[Saved data entries]
***

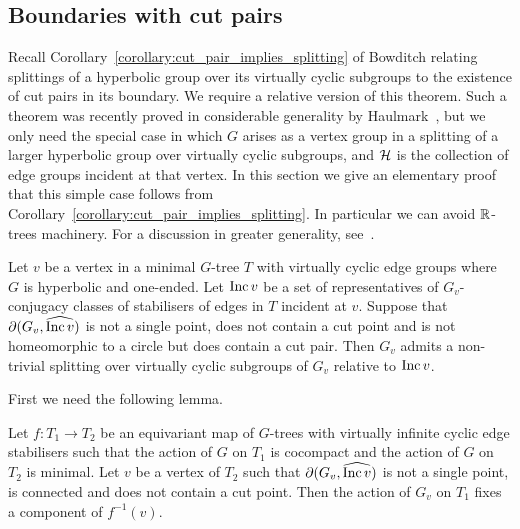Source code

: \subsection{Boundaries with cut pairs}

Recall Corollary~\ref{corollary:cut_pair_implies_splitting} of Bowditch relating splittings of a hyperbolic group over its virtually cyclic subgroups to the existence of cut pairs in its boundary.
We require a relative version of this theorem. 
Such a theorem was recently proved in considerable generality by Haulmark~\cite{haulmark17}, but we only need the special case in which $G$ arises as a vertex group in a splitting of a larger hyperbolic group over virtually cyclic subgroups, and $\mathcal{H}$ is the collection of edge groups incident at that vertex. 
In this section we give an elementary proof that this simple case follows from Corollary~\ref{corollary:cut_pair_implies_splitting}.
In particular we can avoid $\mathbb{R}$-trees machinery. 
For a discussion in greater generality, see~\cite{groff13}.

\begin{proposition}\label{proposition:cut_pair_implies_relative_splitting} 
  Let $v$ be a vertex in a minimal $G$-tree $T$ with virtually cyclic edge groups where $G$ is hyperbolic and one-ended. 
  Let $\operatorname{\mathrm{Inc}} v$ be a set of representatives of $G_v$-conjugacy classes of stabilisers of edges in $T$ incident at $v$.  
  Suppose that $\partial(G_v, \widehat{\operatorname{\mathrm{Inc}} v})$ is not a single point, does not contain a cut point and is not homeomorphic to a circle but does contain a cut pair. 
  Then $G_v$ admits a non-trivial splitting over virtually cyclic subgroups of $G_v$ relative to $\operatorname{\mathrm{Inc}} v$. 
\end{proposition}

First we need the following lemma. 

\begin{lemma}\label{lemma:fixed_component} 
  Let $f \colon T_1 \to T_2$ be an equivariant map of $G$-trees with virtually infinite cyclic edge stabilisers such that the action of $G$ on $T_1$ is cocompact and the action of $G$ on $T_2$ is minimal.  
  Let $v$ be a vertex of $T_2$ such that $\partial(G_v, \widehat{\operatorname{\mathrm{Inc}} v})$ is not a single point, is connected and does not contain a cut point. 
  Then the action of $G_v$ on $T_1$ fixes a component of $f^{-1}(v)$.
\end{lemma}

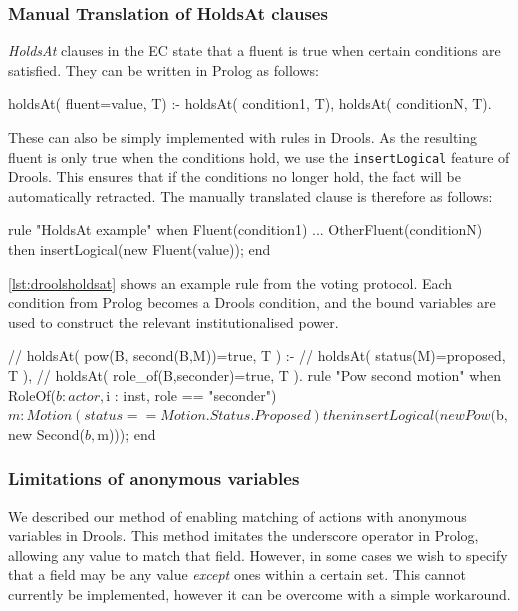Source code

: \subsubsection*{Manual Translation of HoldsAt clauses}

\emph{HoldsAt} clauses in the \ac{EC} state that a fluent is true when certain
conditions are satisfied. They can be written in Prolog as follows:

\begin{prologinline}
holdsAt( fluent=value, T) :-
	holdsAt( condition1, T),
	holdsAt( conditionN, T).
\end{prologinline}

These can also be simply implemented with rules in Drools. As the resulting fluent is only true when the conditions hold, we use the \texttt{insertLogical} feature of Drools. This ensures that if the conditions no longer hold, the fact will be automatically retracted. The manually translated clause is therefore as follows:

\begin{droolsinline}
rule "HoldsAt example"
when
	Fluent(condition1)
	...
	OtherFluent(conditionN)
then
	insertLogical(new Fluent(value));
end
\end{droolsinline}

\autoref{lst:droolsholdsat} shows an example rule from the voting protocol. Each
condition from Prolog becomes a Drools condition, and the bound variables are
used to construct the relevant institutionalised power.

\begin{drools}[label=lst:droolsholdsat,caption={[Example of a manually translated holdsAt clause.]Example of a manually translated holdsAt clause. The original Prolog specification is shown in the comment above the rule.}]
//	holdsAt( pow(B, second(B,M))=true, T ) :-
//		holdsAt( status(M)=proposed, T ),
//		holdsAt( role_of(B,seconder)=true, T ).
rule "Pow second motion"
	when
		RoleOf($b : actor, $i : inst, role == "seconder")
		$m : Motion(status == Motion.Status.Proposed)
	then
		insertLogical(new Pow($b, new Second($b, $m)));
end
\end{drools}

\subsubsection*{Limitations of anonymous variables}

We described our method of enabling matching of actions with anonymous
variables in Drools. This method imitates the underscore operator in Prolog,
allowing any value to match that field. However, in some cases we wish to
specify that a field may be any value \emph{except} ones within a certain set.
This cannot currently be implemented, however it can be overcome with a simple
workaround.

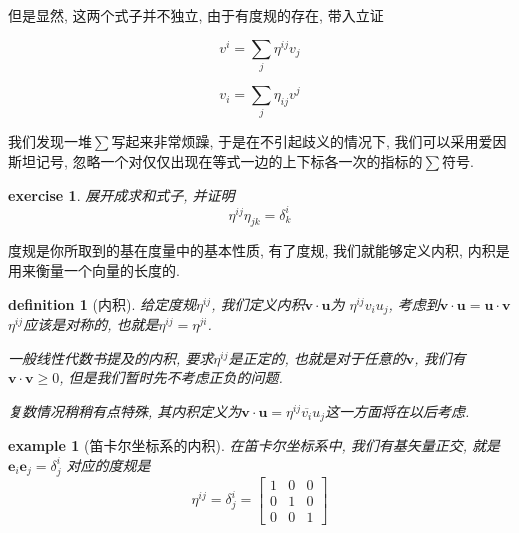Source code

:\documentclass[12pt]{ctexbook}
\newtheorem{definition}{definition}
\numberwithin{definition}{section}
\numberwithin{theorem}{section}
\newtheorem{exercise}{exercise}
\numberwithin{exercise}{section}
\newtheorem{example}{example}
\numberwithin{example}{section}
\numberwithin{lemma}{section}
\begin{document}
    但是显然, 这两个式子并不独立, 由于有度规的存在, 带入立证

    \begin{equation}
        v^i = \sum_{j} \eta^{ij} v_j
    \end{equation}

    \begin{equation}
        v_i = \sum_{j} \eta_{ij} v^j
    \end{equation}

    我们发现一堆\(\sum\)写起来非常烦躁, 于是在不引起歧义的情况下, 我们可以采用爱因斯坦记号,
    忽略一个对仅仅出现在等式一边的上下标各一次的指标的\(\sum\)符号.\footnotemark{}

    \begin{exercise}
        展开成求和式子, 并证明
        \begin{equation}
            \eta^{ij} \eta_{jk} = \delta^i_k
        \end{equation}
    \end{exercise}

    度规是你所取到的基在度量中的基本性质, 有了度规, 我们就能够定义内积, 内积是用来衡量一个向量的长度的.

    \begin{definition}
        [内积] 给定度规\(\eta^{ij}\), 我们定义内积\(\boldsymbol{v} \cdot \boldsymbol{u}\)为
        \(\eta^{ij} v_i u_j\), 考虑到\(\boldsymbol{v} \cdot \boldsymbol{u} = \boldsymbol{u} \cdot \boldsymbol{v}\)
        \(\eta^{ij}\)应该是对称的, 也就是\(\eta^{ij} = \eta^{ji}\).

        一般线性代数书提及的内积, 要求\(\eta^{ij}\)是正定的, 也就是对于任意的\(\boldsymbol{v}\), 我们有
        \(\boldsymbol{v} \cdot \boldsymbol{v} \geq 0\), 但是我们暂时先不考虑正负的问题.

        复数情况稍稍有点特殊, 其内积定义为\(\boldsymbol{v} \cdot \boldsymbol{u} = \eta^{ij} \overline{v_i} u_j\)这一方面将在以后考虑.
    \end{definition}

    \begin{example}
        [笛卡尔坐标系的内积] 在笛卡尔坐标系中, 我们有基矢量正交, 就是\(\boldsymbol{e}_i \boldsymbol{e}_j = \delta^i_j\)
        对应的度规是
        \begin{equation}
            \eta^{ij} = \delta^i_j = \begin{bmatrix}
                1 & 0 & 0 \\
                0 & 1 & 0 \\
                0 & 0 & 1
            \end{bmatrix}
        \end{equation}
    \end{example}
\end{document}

***

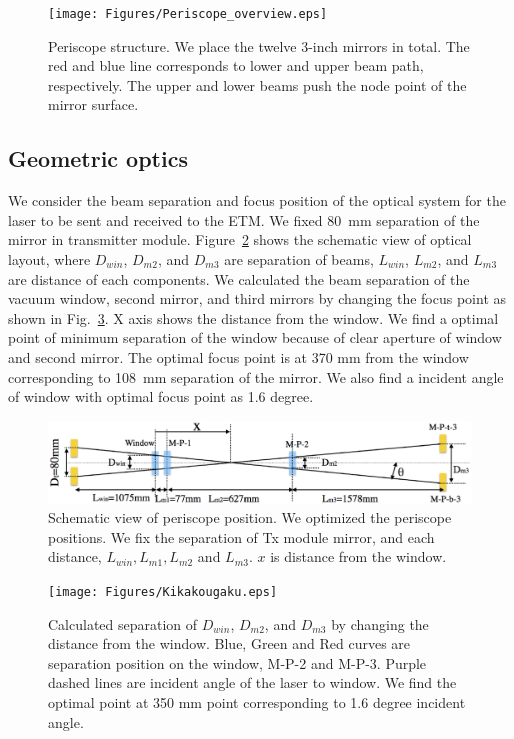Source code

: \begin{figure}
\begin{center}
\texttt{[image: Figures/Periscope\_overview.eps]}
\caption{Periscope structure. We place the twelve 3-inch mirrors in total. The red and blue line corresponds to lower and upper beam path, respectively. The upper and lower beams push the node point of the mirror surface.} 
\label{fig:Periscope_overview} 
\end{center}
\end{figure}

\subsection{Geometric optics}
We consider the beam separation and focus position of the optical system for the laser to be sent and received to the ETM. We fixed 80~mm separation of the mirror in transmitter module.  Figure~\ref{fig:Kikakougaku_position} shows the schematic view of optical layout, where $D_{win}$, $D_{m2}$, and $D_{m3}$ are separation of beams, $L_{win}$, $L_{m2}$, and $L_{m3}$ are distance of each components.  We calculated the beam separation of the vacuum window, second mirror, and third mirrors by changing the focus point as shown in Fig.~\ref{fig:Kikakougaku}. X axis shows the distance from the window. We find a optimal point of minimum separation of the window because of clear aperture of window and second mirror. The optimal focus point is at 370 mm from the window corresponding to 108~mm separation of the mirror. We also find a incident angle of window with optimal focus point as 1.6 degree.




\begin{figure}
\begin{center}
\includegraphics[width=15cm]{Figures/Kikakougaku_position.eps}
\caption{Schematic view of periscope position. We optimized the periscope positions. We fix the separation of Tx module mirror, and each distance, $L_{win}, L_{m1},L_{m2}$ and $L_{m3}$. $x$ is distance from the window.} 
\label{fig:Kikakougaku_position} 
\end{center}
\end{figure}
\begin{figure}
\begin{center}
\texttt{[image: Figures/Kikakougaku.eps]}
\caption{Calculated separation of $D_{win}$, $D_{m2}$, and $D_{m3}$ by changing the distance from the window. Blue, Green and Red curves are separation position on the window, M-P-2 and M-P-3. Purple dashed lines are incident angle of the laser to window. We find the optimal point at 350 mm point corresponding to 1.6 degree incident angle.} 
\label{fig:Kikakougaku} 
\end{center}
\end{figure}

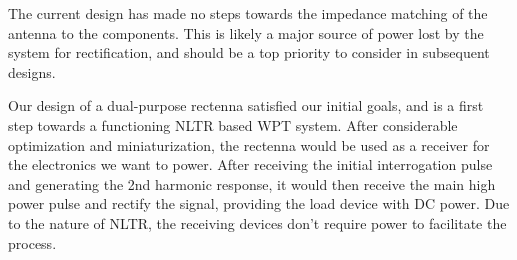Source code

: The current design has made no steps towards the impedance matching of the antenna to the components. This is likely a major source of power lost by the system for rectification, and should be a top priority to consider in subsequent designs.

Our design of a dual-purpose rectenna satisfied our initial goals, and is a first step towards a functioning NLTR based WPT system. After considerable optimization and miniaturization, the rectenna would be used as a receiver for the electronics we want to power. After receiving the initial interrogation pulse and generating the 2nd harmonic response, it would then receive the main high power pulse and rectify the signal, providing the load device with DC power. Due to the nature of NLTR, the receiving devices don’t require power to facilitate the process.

***

EXERCISE: Consider the entries above and return each line with the string "clauses".

RESPONSE TO THIS EXERCISE:
: \subsubsection*{Manual Translation of HoldsAt clauses}
\emph{HoldsAt} clauses in the \ac{EC} state that a fluent is true when certain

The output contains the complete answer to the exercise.